[STUDY MATERIAL — start]

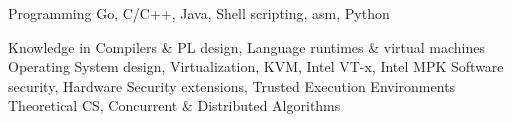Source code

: 


\begin{cvskills}



\cvskill
{Programming} %
{Go, C/C++, Java, Shell scripting, asm, Python\linebreak} %


\cvskill
{Knowledge in} %
{Compilers \& PL design, Language runtimes \& virtual machines\linebreak
 Operating System design, Virtualization, KVM, Intel VT-x, Intel MPK\linebreak
 Software security, Hardware Security extensions, Trusted Execution Environments\linebreak
  Theoretical CS, Concurrent \& Distributed Algorithms} %

\end{cvskills}
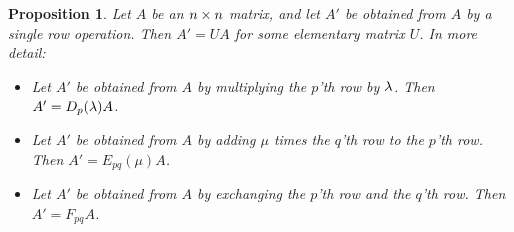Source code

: \documentclass[reqno]{amsart}
\newtheorem{proposition}[theorem]{Proposition}
\theoremstyle{definition}
\begin{document}
\begin{proposition}\label{prop-ro-elem}
 Let $A$ be an $n\times n$ matrix, and let $A'$ be obtained from $A$ by a
 single row operation.  Then $A'=UA$ for some elementary matrix $U$.
 In more detail:
 \begin{itemize}
  \item[(a)] Let $A'$ be obtained from $A$ by multiplying the $p$'th
   row by $\lambda$.  Then $A'=D_p(\lambda)A$.
  \item[(b)] Let $A'$ be obtained from $A$ by adding $\mu$ times the
   $q$'th row to the $p$'th row.  Then $A'=E_{pq}(\mu)A$.
  \item[(c)] Let $A'$ be obtained from $A$ by exchanging the $p$'th
   row and the $q$'th row.  Then $A'=F_{pq}A$.
 \end{itemize}
\end{proposition}
\end{document}
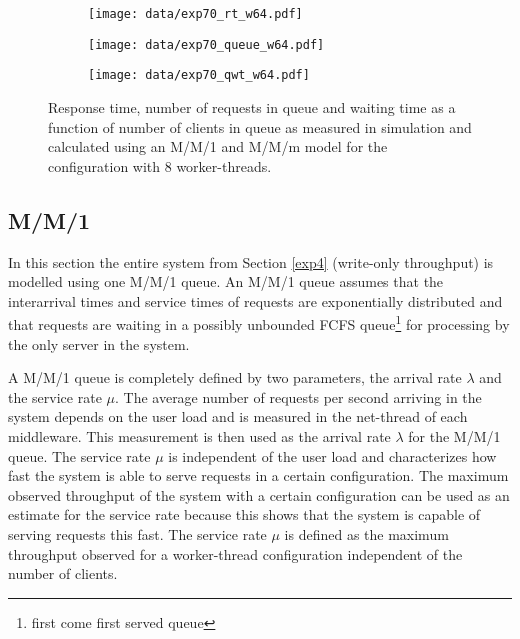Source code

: \documentclass[report.tex]{subfiles}
\begin{document}
\begin{figure}
	\begin{subfigure}[b]{.33\linewidth}
		\centering
		\texttt{[image: data/exp70\_rt\_w64.pdf]}
	\end{subfigure}\hfill
	\begin{subfigure}[b]{.33\linewidth}
		\centering
		\texttt{[image: data/exp70\_queue\_w64.pdf]}
	\end{subfigure}\hfill
	\begin{subfigure}[b]{.33\linewidth}
		\centering
		\texttt{[image: data/exp70\_qwt\_w64.pdf]}
	\end{subfigure}
	\caption{Response time, number of requests in queue and waiting time as a function of number of clients in queue as measured in simulation and calculated using an M/M/1 and M/M/m model for the configuration with 8 worker-threads.}\label{exp70_w64}
\end{figure}

\subsection{M/M/1}


In this section the entire system from Section \ref{exp4} (write-only throughput) is modelled using one M/M/1 queue. An M/M/1 queue assumes that the interarrival times and service times of requests are exponentially distributed and that requests are waiting in a possibly unbounded FCFS queue\footnote{first come first served queue} for processing by the only server in the system.

A M/M/1 queue is completely defined by two parameters, the arrival rate $\lambda$ and the service rate $\mu$.
The average number of requests per second arriving in the system depends on the user load and is measured in the net-thread of each middleware. This measurement is then used as the arrival rate $\lambda$ for the M/M/1 queue.
The service rate $\mu$ is independent of the user load and characterizes how fast the system is able to serve requests in a certain configuration.  
The maximum observed throughput of the system with a certain configuration can be used as an estimate for the service rate because this shows that the system is capable of serving requests this fast. 
The service rate $\mu$ is defined as the maximum throughput observed for a worker-thread configuration independent of the number of clients.
\end{document}

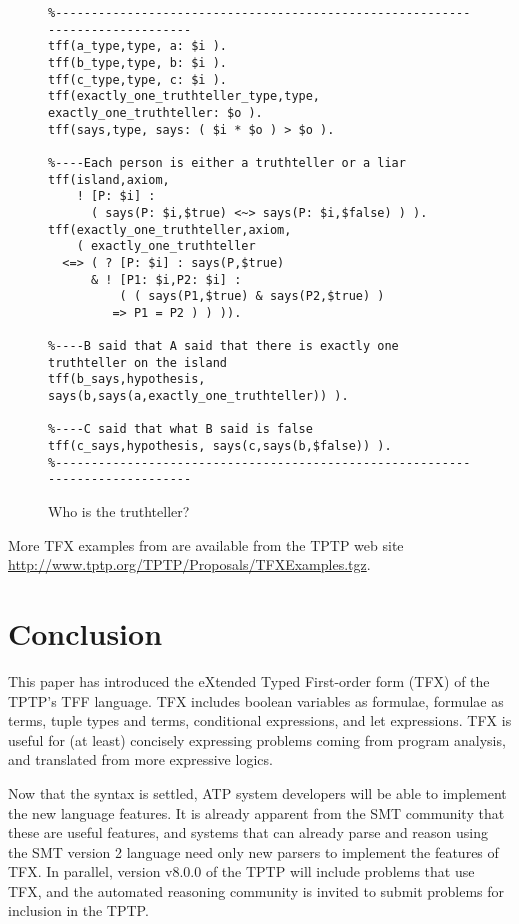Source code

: \documentclass{easychair}
\begin{document}
\begin{figure}[htbp]
\begin{small}
\begin{verbatim}
%------------------------------------------------------------------------------
tff(a_type,type, a: $i ).
tff(b_type,type, b: $i ).
tff(c_type,type, c: $i ).
tff(exactly_one_truthteller_type,type, exactly_one_truthteller: $o ).
tff(says,type, says: ( $i * $o ) > $o ).

%----Each person is either a truthteller or a liar
tff(island,axiom,
    ! [P: $i] :
      ( says(P: $i,$true) <~> says(P: $i,$false) ) ).
tff(exactly_one_truthteller,axiom,
    ( exactly_one_truthteller
  <=> ( ? [P: $i] : says(P,$true)
      & ! [P1: $i,P2: $i] :
          ( ( says(P1,$true) & says(P2,$true) )
         => P1 = P2 ) ) )).

%----B said that A said that there is exactly one truthteller on the island
tff(b_says,hypothesis, says(b,says(a,exactly_one_truthteller)) ).

%----C said that what B said is false
tff(c_says,hypothesis, says(c,says(b,$false)) ).
%------------------------------------------------------------------------------
\end{verbatim}
\end{small}
\caption{Who is the truthteller?}
\label{Truthteller}
\end{figure}

More TFX examples from are available from the TPTP
web site \url{http://www.tptp.org/TPTP/Proposals/TFXExamples.tgz}.

\section{Conclusion}
\label{Conclusion}

This paper has introduced the eXtended Typed First-order form (TFX) of the
TPTP's TFF language.
TFX includes boolean variables as formulae, formulae as terms, tuple types and
terms, conditional expressions, and let expressions.
TFX is useful for (at least) concisely expressing problems coming from 
program analysis, and translated from more expressive logics.

Now that the syntax is settled, ATP system developers will be able to
implement the new language features.
It is already apparent from the SMT community that these are useful features,
and systems that can already parse and reason using the SMT version 2 language 
need only new parsers to implement the features of TFX.
In parallel, version v8.0.0 of the TPTP will include problems that use TFX,
and the automated reasoning community is invited to submit problems for
inclusion in the TPTP.
\end{document}
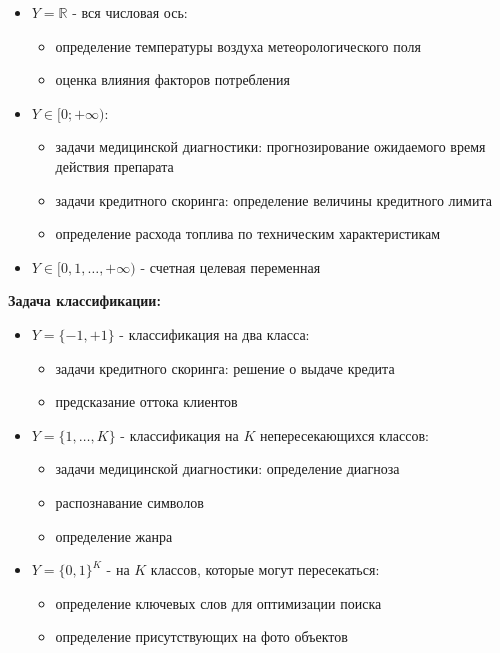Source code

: \documentclass[aps,%
12pt,%
final,%
oneside,
onecolumn,%
musixtex, %
superscriptaddress,%
centertags]{article} %
\theoremstyle{plain}
\theoremstyle{definition}
\theoremstyle{remark}
\begin{document}
\begin{itemize}
	\item $Y = \mathbb{R}$ - вся числовая ось:
	\begin{itemize}
		\item определение температуры воздуха метеорологического поля
		\item оценка влияния факторов потребления
	\end{itemize}
	\item $Y \in [0;+\infty)$:
	\begin{itemize}
		\item задачи медицинской диагностики: прогнозирование ожидаемого время действия препарата
		\item задачи кредитного скоринга: определение величины кредитного лимита
		\item определение расхода топлива по техническим характеристикам
	\end{itemize}
	\item $Y \in [0,1,\ldots,+\infty)$ - счетная целевая переменная
\end{itemize}

\textbf{Задача классификации:}

\begin{itemize}
	\item $Y = \{-1,+1\}$ - классификация на два класса:
	\begin{itemize}
		\item задачи кредитного скоринга: решение о выдаче кредита
		\item предсказание оттока клиентов
	\end{itemize}

	\item $Y = \{1,\ldots,K\}$ - классификация на $K$ непересекающихся классов:
	\begin{itemize}
		\item задачи медицинской диагностики: определение диагноза
		\item распознавание символов
		\item определение жанра
	\end{itemize}

	\item $Y = \{0,1\}^K$ - на $K$ классов, которые могут пересекаться:
	\begin{itemize}
		\item определение ключевых слов для оптимизации поиска
		\item определение присутствующих на фото объектов
	\end{itemize}
\end{itemize}
\end{document}
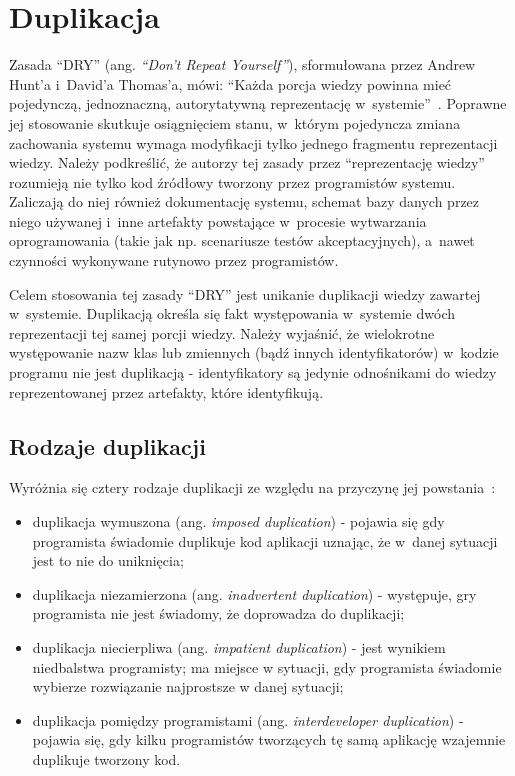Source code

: \chapter{Duplikacja} \label{chap:duplication}

Zasada ``DRY'' (ang. \emph{``Don't Repeat Yourself''}), sformułowana przez Andrew Hunt'a i~David'a Thomas'a, mówi: ``Każda porcja wiedzy powinna mieć pojedynczą, jednoznaczną, autorytatywną reprezentację w~systemie''~\cite{prag_prog:dupl}.
Poprawne jej stosowanie skutkuje osiągnięciem stanu, w~którym pojedyncza zmiana zachowania systemu wymaga modyfikacji tylko jednego fragmentu reprezentacji wiedzy.
Należy podkreślić, że autorzy tej zasady przez ``reprezentację wiedzy'' rozumieją nie tylko kod źródłowy tworzony przez programistów systemu.
Zaliczają do niej również dokumentację systemu, schemat bazy danych przez niego używanej i~inne artefakty powstające w~procesie wytwarzania oprogramowania (takie jak np. scenariusze testów akceptacyjnych), a~nawet czynności wykonywane rutynowo przez programistów.

Celem stosowania tej zasady ``DRY'' jest unikanie duplikacji wiedzy zawartej w~systemie.
Duplikacją określa się fakt występowania w~systemie dwóch reprezentacji tej samej porcji wiedzy.
Należy wyjaśnić, że wielokrotne występowanie nazw klas lub zmiennych (bądź innych identyfikatorów) w~kodzie programu nie jest duplikacją - identyfikatory są jedynie odnośnikami do wiedzy reprezentowanej przez artefakty, które identyfikują.



\section{Rodzaje duplikacji}

Wyróżnia się cztery rodzaje duplikacji ze względu na przyczynę jej powstania~\cite{prag_prog:dupl}:

\begin{itemize}
 \item duplikacja wymuszona (ang. \emph{imposed duplication}) - pojawia się gdy programista świadomie duplikuje kod aplikacji uznając, że w~danej sytuacji jest to nie do uniknięcia;
 \item duplikacja niezamierzona (ang. \emph{inadvertent duplication}) - występuje, gry programista nie jest świadomy, że doprowadza do duplikacji;
 \item duplikacja niecierpliwa (ang. \emph{impatient duplication}) - jest wynikiem niedbalstwa programisty; ma miejsce w sytuacji, gdy programista świadomie wybierze rozwiązanie najprostsze w danej sytuacji;
 \item duplikacja pomiędzy programistami (ang. \emph{interdeveloper duplication}) - pojawia się, gdy kilku programistów tworzących tę samą aplikację wzajemnie duplikuje tworzony kod.
\end{itemize}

[STUDY MATERIAL — finish]

** TASK BRIEF **
Print the entries as they stand, first line through the line holding "Let $A$ be an", with every picture removed.

** FINISHED EXERCISE **
Source code

: 


\begin{cvskills}



\cvskill
{Programming} %
{Go, C/C++, Java, Shell scripting, asm, Python\linebreak} %


\cvskill
{Knowledge in} %
{Compilers \& PL design, Language runtimes \& virtual machines\linebreak
 Operating System design, Virtualization, KVM, Intel VT-x, Intel MPK\linebreak
 Software security, Hardware Security extensions, Trusted Execution Environments\linebreak
  Theoretical CS, Concurrent \& Distributed Algorithms} %

\end{cvskills}
Source code

: \documentclass[reqno]{amsart}
\newtheorem{proposition}[theorem]{Proposition}
\theoremstyle{definition}
\begin{document}
\begin{proposition}\label{prop-ro-elem}
 Let $A$ be an $n\times n$ matrix, and let $A'$ be obtained from $A$ by a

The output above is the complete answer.